SB 263 – On Schools, Suing, and Sex Segregated Sports.

Testimony delivered by Christopher Jay, attorney with Cornerstone Action. For more information, please visit

New Hampshire has recently lurched into the murky and chaotic area of legislation driven by a desire to re-create human sexuality. The latest example is SB 263 which specifically lists “gender identity” and other categories as protected classes.

This act is misleadingly entitled “An act relative to anti-discrimination protection for students in public schools” (emphasis added). No one wants invidious discrimination in schools.  But as is often the case, few look beyond the innocent facade to examine what these words are masking.

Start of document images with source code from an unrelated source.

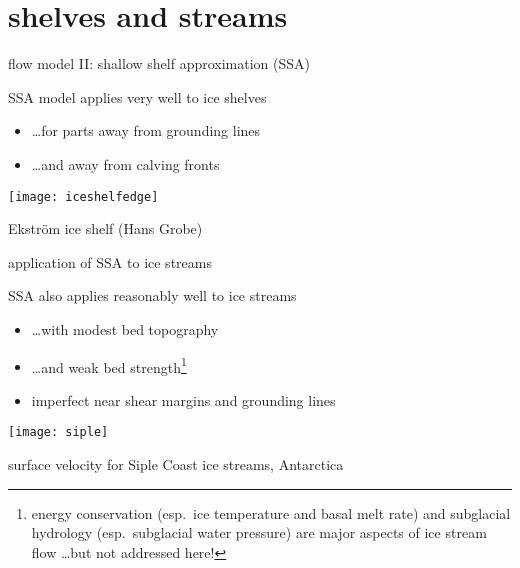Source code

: 
\section{shelves and streams}

\begin{frame}{flow model II: shallow shelf approximation (SSA)}
  
SSA model applies very well to \alert{ice shelves}
\begin{itemize}
\item \dots for parts away from grounding lines
\item \dots and away from calving fronts
\end{itemize}

\bigskip

\begin{center}
  \texttt{[image: iceshelfedge]}

\tiny Ekstr\"om ice shelf (Hans Grobe)
\end{center}
\end{frame}


\begin{frame}{application of SSA to ice streams}

SSA also applies reasonably well to \alert{ice streams}
\begin{itemize}
\item \dots with modest bed topography
\item \dots and weak bed strength\footnote{energy conservation (esp.~ice temperature and basal melt rate) and subglacial hydrology (esp.~subglacial water pressure) are major aspects of ice stream flow \dots but not addressed here!}
\item imperfect near shear margins and grounding lines
\end{itemize}

\begin{center}
  \texttt{[image: siple]}

\tiny surface velocity for Siple Coast ice streams, Antarctica 
\end{center}
\end{frame}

This bill includes sex and gender identity as protected categories, meaning that schools are prohibited from making any distinctions on the basis of sex or gender identity.  What effect would this have on sex-segregated school sports? As with many proposed laws in our state, there is a rush to enact with very minimum discussion or thought, so the effect is worth noting.

Enacted in 1972, Title IX prohibits discrimination based on sex in schools. However, Title IX has been interpreted to mean that schools can discriminate on the basis of sex if there is sufficient reason, but schools are required to have “equal” sports opportunities for men and women, including equitable funding, facilities, etc. Presumably, SB 263 would be interpreted in line with Title IX – allowing sex-segregation provided that there is equal opportunity for all sexes.

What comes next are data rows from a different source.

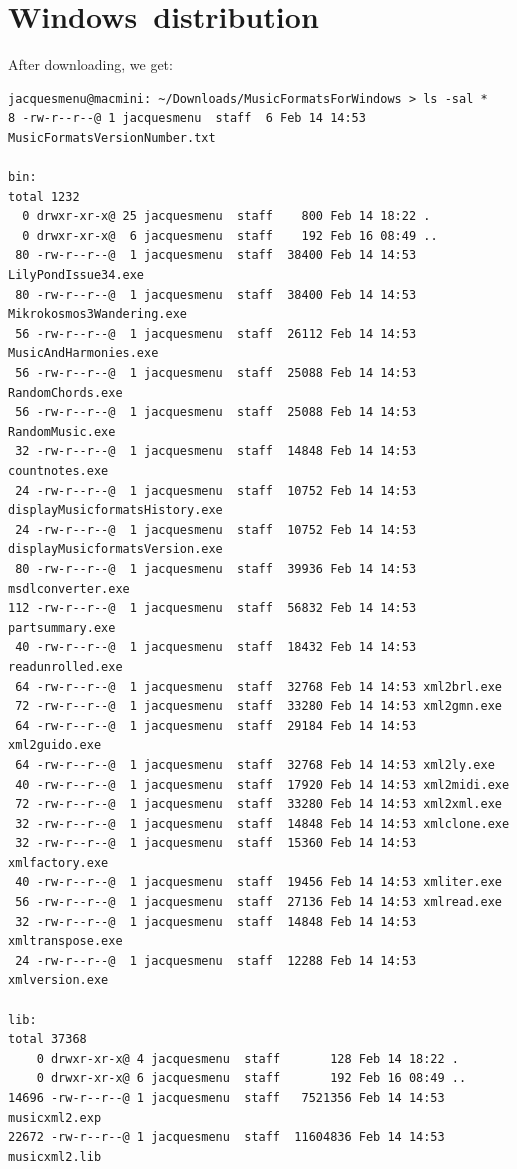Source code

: \section{Windows\texttrademark\ distribution}

After downloading, we get:
\begin{lstlisting}[language=Terminal]
jacquesmenu@macmini: ~/Downloads/MusicFormatsForWindows > ls -sal *
8 -rw-r--r--@ 1 jacquesmenu  staff  6 Feb 14 14:53 MusicFormatsVersionNumber.txt

bin:
total 1232
  0 drwxr-xr-x@ 25 jacquesmenu  staff    800 Feb 14 18:22 .
  0 drwxr-xr-x@  6 jacquesmenu  staff    192 Feb 16 08:49 ..
 80 -rw-r--r--@  1 jacquesmenu  staff  38400 Feb 14 14:53 LilyPondIssue34.exe
 80 -rw-r--r--@  1 jacquesmenu  staff  38400 Feb 14 14:53 Mikrokosmos3Wandering.exe
 56 -rw-r--r--@  1 jacquesmenu  staff  26112 Feb 14 14:53 MusicAndHarmonies.exe
 56 -rw-r--r--@  1 jacquesmenu  staff  25088 Feb 14 14:53 RandomChords.exe
 56 -rw-r--r--@  1 jacquesmenu  staff  25088 Feb 14 14:53 RandomMusic.exe
 32 -rw-r--r--@  1 jacquesmenu  staff  14848 Feb 14 14:53 countnotes.exe
 24 -rw-r--r--@  1 jacquesmenu  staff  10752 Feb 14 14:53 displayMusicformatsHistory.exe
 24 -rw-r--r--@  1 jacquesmenu  staff  10752 Feb 14 14:53 displayMusicformatsVersion.exe
 80 -rw-r--r--@  1 jacquesmenu  staff  39936 Feb 14 14:53 msdlconverter.exe
112 -rw-r--r--@  1 jacquesmenu  staff  56832 Feb 14 14:53 partsummary.exe
 40 -rw-r--r--@  1 jacquesmenu  staff  18432 Feb 14 14:53 readunrolled.exe
 64 -rw-r--r--@  1 jacquesmenu  staff  32768 Feb 14 14:53 xml2brl.exe
 72 -rw-r--r--@  1 jacquesmenu  staff  33280 Feb 14 14:53 xml2gmn.exe
 64 -rw-r--r--@  1 jacquesmenu  staff  29184 Feb 14 14:53 xml2guido.exe
 64 -rw-r--r--@  1 jacquesmenu  staff  32768 Feb 14 14:53 xml2ly.exe
 40 -rw-r--r--@  1 jacquesmenu  staff  17920 Feb 14 14:53 xml2midi.exe
 72 -rw-r--r--@  1 jacquesmenu  staff  33280 Feb 14 14:53 xml2xml.exe
 32 -rw-r--r--@  1 jacquesmenu  staff  14848 Feb 14 14:53 xmlclone.exe
 32 -rw-r--r--@  1 jacquesmenu  staff  15360 Feb 14 14:53 xmlfactory.exe
 40 -rw-r--r--@  1 jacquesmenu  staff  19456 Feb 14 14:53 xmliter.exe
 56 -rw-r--r--@  1 jacquesmenu  staff  27136 Feb 14 14:53 xmlread.exe
 32 -rw-r--r--@  1 jacquesmenu  staff  14848 Feb 14 14:53 xmltranspose.exe
 24 -rw-r--r--@  1 jacquesmenu  staff  12288 Feb 14 14:53 xmlversion.exe

lib:
total 37368
    0 drwxr-xr-x@ 4 jacquesmenu  staff       128 Feb 14 18:22 .
    0 drwxr-xr-x@ 6 jacquesmenu  staff       192 Feb 16 08:49 ..
14696 -rw-r--r--@ 1 jacquesmenu  staff   7521356 Feb 14 14:53 musicxml2.exp
22672 -rw-r--r--@ 1 jacquesmenu  staff  11604836 Feb 14 14:53 musicxml2.lib
\end{lstlisting}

If Title IX is applied, and schools are required to provide equal funding for the two sexes, male-sports and female-sports, why would they not also be required under SB263 to do the same for each self-defined gender category? Must they, for example, create a “gender” league if a student so identifies? And if not – why not? Is agender less valuable under the law than male or female? Why or why not?

Furthermore, if one argues that one needs a “critical mass” before a sports team is created, then the question remains: are we discriminating against “agenders” because they are a minority gender? As far as the constitutionality of such a move, Grutter v. Bollinger (2003) suggests that schools may use a “critical mass” criteria to create more diversity (in that case, for admissions and race), but seems to imply that a school could not use a “critical mass” criteria to restrict diversity.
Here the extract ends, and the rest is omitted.